Raw data Start Marker
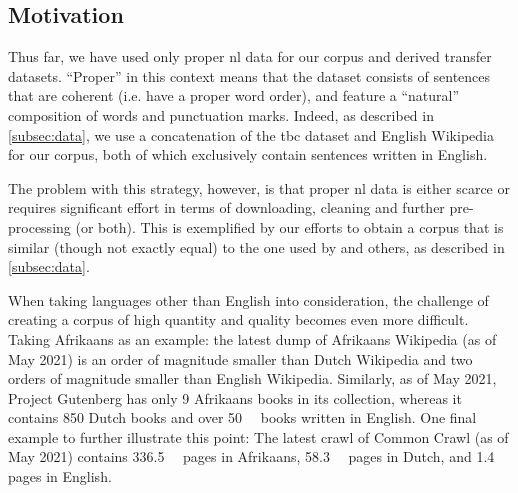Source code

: \subsection{Motivation}
\label{subsec:composition_of_transfer_dataset_motivation}
Thus far, we have used only proper \gls{nl} data for our corpus and derived transfer datasets. ``Proper'' in this context means that the dataset consists of sentences that are coherent (i.e. have a proper word order), and feature a ``natural'' composition of words and punctuation marks. Indeed, as described in \cref{subsec:data}, we use a concatenation of the \gls{tbc} dataset and English Wikipedia for our corpus, both of which exclusively contain sentences written in English.

The problem with this strategy, however, is that proper \gls{nl} data is either scarce or requires significant effort in terms of downloading, cleaning and further pre-processing (or both). This is exemplified by our efforts to obtain a corpus that is similar (though not exactly equal) to the one used by \citet{devlin2018bert,sanh2019distilbert} and others, as described in \cref{subsec:data}.

When taking languages other than English into consideration, the challenge of creating a corpus of high quantity and quality becomes even more difficult. Taking Afrikaans as an example: the latest dump of Afrikaans Wikipedia (as of May 2021) is an order of magnitude smaller than Dutch Wikipedia and two orders of magnitude smaller than English Wikipedia. Similarly, as of May 2021, Project Gutenberg has only 9 Afrikaans books in its collection, whereas it contains 850 Dutch books and over \SI{50}{\kilo\nothing} books written in English. One final example to further illustrate this point: The latest crawl of Common Crawl (as of May 2021) contains \SI{336.5}{\kilo\nothing} pages in Afrikaans, \SI{58.3}{\mega\nothing} pages in Dutch, and \SI{1.4}{\billion} pages in English.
Raw data End Marker
**What is needed**
Exact copy, no pictures: reproduce the whole listing above.

**Exercise answer**
Source code

: \subsection{Motivation}
\label{subsec:composition_of_transfer_dataset_motivation}
Thus far, we have used only proper \gls{nl} data for our corpus and derived transfer datasets. ``Proper'' in this context means that the dataset consists of sentences that are coherent (i.e. have a proper word order), and feature a ``natural'' composition of words and punctuation marks. Indeed, as described in \cref{subsec:data}, we use a concatenation of the \gls{tbc} dataset and English Wikipedia for our corpus, both of which exclusively contain sentences written in English.

The problem with this strategy, however, is that proper \gls{nl} data is either scarce or requires significant effort in terms of downloading, cleaning and further pre-processing (or both). This is exemplified by our efforts to obtain a corpus that is similar (though not exactly equal) to the one used by \citet{devlin2018bert,sanh2019distilbert} and others, as described in \cref{subsec:data}.

When taking languages other than English into consideration, the challenge of creating a corpus of high quantity and quality becomes even more difficult. Taking Afrikaans as an example: the latest dump of Afrikaans Wikipedia (as of May 2021) is an order of magnitude smaller than Dutch Wikipedia and two orders of magnitude smaller than English Wikipedia. Similarly, as of May 2021, Project Gutenberg has only 9 Afrikaans books in its collection, whereas it contains 850 Dutch books and over \SI{50}{\kilo\nothing} books written in English. One final example to further illustrate this point: The latest crawl of Common Crawl (as of May 2021) contains \SI{336.5}{\kilo\nothing} pages in Afrikaans, \SI{58.3}{\mega\nothing} pages in Dutch, and \SI{1.4}{\billion} pages in English.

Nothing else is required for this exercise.